START EXTRACTED INFORMATION

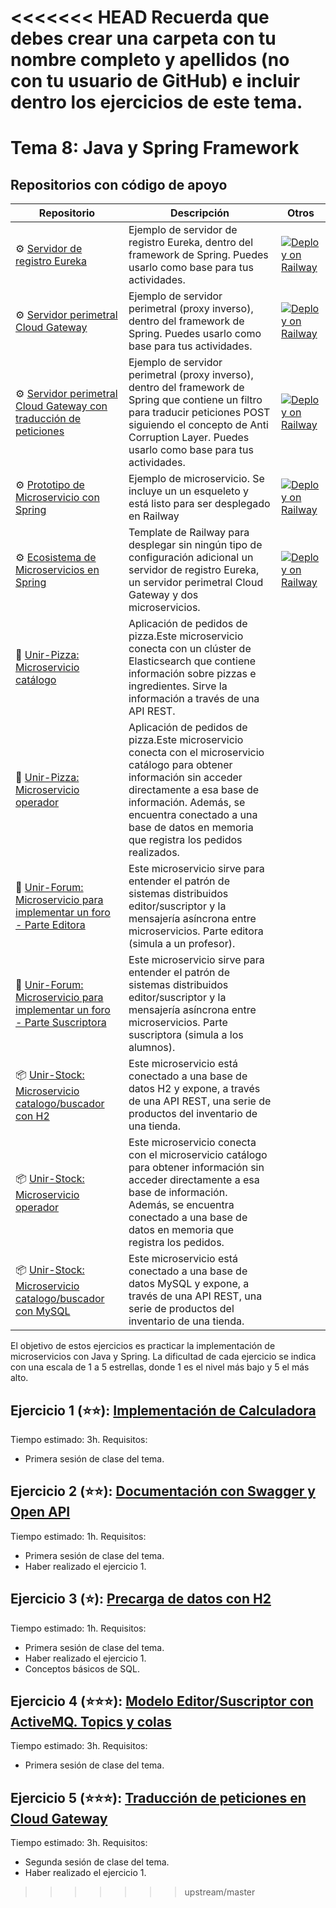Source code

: <<<<<<< HEAD
Recuerda que debes crear una carpeta con tu nombre completo y apellidos (no con tu usuario de GitHub) e incluir dentro los ejercicios de este tema.
=======
Tema 8: Java y Spring Framework
=============================================

## Repositorios con código de apoyo

| Repositorio | Descripción | Otros
|-----------|--|--|
|⚙️ [Servidor de registro Eureka](https://github.com/UnirCs/back-end-eureka) | Ejemplo de servidor de registro Eureka, dentro del framework de Spring. Puedes usarlo como base para tus actividades. | [![Deploy on Railway](https://railway.app/button.svg)](https://railway.app/template/HM8cFB?referralCode=jesus-unir)
|⚙️ [Servidor perimetral Cloud Gateway](https://github.com/UnirCs/back-end-cloud-gateway) | Ejemplo de servidor perimetral (proxy inverso), dentro del framework de Spring. Puedes usarlo como base para tus actividades. | [![Deploy on Railway](https://railway.app/button.svg)](https://railway.app/template/OI2sbM?referralCode=jesus-unir)
|⚙️ [Servidor perimetral Cloud Gateway con traducción de peticiones](https://github.com/UnirCs/back-end-cloud-gateway-filters) | Ejemplo de servidor perimetral (proxy inverso), dentro del framework de Spring que contiene un filtro para traducir peticiones POST siguiendo el concepto de Anti Corruption Layer. Puedes usarlo como base para tus actividades. | [![Deploy on Railway](https://railway.app/button.svg)](https://railway.app/template/CWxqH0?referralCode=jesus-unir)
|⚙️ [Prototipo de Microservicio con Spring](https://github.com/UnirCs/back-end-spring-microservice-archetype) | Ejemplo de microservicio. Se incluye un un esqueleto y está listo para ser desplegado en Railway | [![Deploy on Railway](https://railway.app/button.svg)](https://railway.app/template/JvYvDw?referralCode=jesus-unir)
|⚙️ [Ecosistema de Microservicios en Spring](https://railway.app/template/f6CKpT?referralCode=jesus-unir) | Template de Railway para desplegar sin ningún tipo de configuración adicional un servidor de registro Eureka, un servidor perimetral Cloud Gateway y dos microservicios. | [![Deploy on Railway](https://railway.app/button.svg)](https://railway.app/template/f6CKpT?referralCode=jesus-unir)
|🍕 [Unir-Pizza: Microservicio catálogo](https://github.com/UnirCs/back-end-pizza-catalogue) | Aplicación de pedidos de pizza.Este microservicio conecta con un clúster de Elasticsearch que contiene información sobre pizzas e ingredientes. Sirve la información a través de una API REST. |
|🍕 [Unir-Pizza: Microservicio operador](https://github.com/UnirCs/back-end-pizza-orders) | Aplicación de pedidos de pizza.Este microservicio conecta con el microservicio catálogo para obtener información sin acceder directamente a esa base de información. Además, se encuentra conectado a una base de datos en memoria que registra los pedidos realizados. |
|👥 [Unir-Forum: Microservicio para implementar un foro - Parte Editora](https://github.com/UnirCs/back-end-forum-pub) | Este microservicio sirve para entender el patrón de sistemas distribuidos editor/suscriptor y la mensajería asíncrona entre microservicios. Parte editora (simula a un profesor). |
|👥 [Unir-Forum: Microservicio para implementar un foro - Parte Suscriptora](https://github.com/UnirCs/back-end-forum-sub) | Este microservicio sirve para entender el patrón de sistemas distribuidos editor/suscriptor y la mensajería asíncrona entre microservicios. Parte suscriptora (simula a los alumnos). |
|📦 [Unir-Stock: Microservicio catalogo/buscador con H2](https://github.com/UnirCs/back-end-inventory-products) | Este microservicio está conectado a una base de datos H2 y expone, a través de una API REST, una serie de productos del inventario de una tienda. |
|📦 [Unir-Stock: Microservicio operador](https://github.com/UnirCs/back-end-inventory-orders) | Este microservicio conecta con el microservicio catálogo para obtener información sin acceder directamente a esa base de información. Además, se encuentra conectado a una base de datos en memoria que registra los pedidos. |
|📦 [Unir-Stock: Microservicio catalogo/buscador con MySQL](https://github.com/UnirCs/back-end-inventory-products-mysql) | Este microservicio está conectado a una base de datos MySQL y expone, a través de una API REST, una serie de productos del inventario de una tienda. |

El objetivo de estos ejercicios es practicar la implementación de microservicios con Java y Spring. La dificultad de cada ejercicio se indica con una escala de 1 a 5 estrellas, donde 1 es el nivel más bajo y 5 el más alto.

## Ejercicio 1 (⭐⭐️): [**Implementación de Calculadora**](https://github.com/UnirCs/DWFS-GLOBAL/tree/master/Tema_8/Ejercicios/Calculadora)

Tiempo estimado: 3h. Requisitos:

- Primera sesión de clase del tema.

## Ejercicio 2 (⭐⭐): [**Documentación con Swagger y Open API**](https://github.com/UnirCs/DWFS-GLOBAL/tree/master/Tema_8/Ejercicios/Swagger)

Tiempo estimado: 1h. Requisitos:

- Primera sesión de clase del tema.
- Haber realizado el ejercicio 1.

## Ejercicio 3 (⭐): [**Precarga de datos con H2**](https://github.com/UnirCs/DWFS-GLOBAL/tree/master/Tema_8/Ejercicios/Precarga%20de%20datos%20en%20H2)

Tiempo estimado: 1h. Requisitos:

- Primera sesión de clase del tema.
- Haber realizado el ejercicio 1.
- Conceptos básicos de SQL.

## Ejercicio 4 (⭐⭐⭐)️: [**Modelo Editor/Suscriptor con ActiveMQ. Topics y colas**](https://github.com/UnirCs/DWFS-GLOBAL/tree/master/Tema_8/Ejercicios/EditorSuscriptor)

Tiempo estimado: 3h. Requisitos:

- Primera sesión de clase del tema.

## Ejercicio 5 (⭐⭐️⭐): [**Traducción de peticiones en Cloud Gateway**](https://github.com/UnirCs/DWFS-GLOBAL/tree/master/Tema_8/Ejercicios/Gateway%20ACL)

Tiempo estimado: 3h. Requisitos:

- Segunda sesión de clase del tema.
- Haber realizado el ejercicio 1.
>>>>>>> upstream/master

END EXTRACTED INFORMATION

TASK BRIEF
A word-for-word copy of the lines above from the one with "El objetivo de" through the one with "- Conceptos básicos de SQL.", inclusive, is the only output wanted.

WRITTEN REPLY
El objetivo de estos ejercicios es practicar la implementación de microservicios con Java y Spring. La dificultad de cada ejercicio se indica con una escala de 1 a 5 estrellas, donde 1 es el nivel más bajo y 5 el más alto.

## Ejercicio 1 (⭐⭐️): [**Implementación de Calculadora**](https://github.com/UnirCs/DWFS-GLOBAL/tree/master/Tema_8/Ejercicios/Calculadora)

Tiempo estimado: 3h. Requisitos:

- Primera sesión de clase del tema.

## Ejercicio 2 (⭐⭐): [**Documentación con Swagger y Open API**](https://github.com/UnirCs/DWFS-GLOBAL/tree/master/Tema_8/Ejercicios/Swagger)

Tiempo estimado: 1h. Requisitos:

- Primera sesión de clase del tema.
- Haber realizado el ejercicio 1.

## Ejercicio 3 (⭐): [**Precarga de datos con H2**](https://github.com/UnirCs/DWFS-GLOBAL/tree/master/Tema_8/Ejercicios/Precarga%20de%20datos%20en%20H2)

Tiempo estimado: 1h. Requisitos:

- Primera sesión de clase del tema.
- Haber realizado el ejercicio 1.
- Conceptos básicos de SQL.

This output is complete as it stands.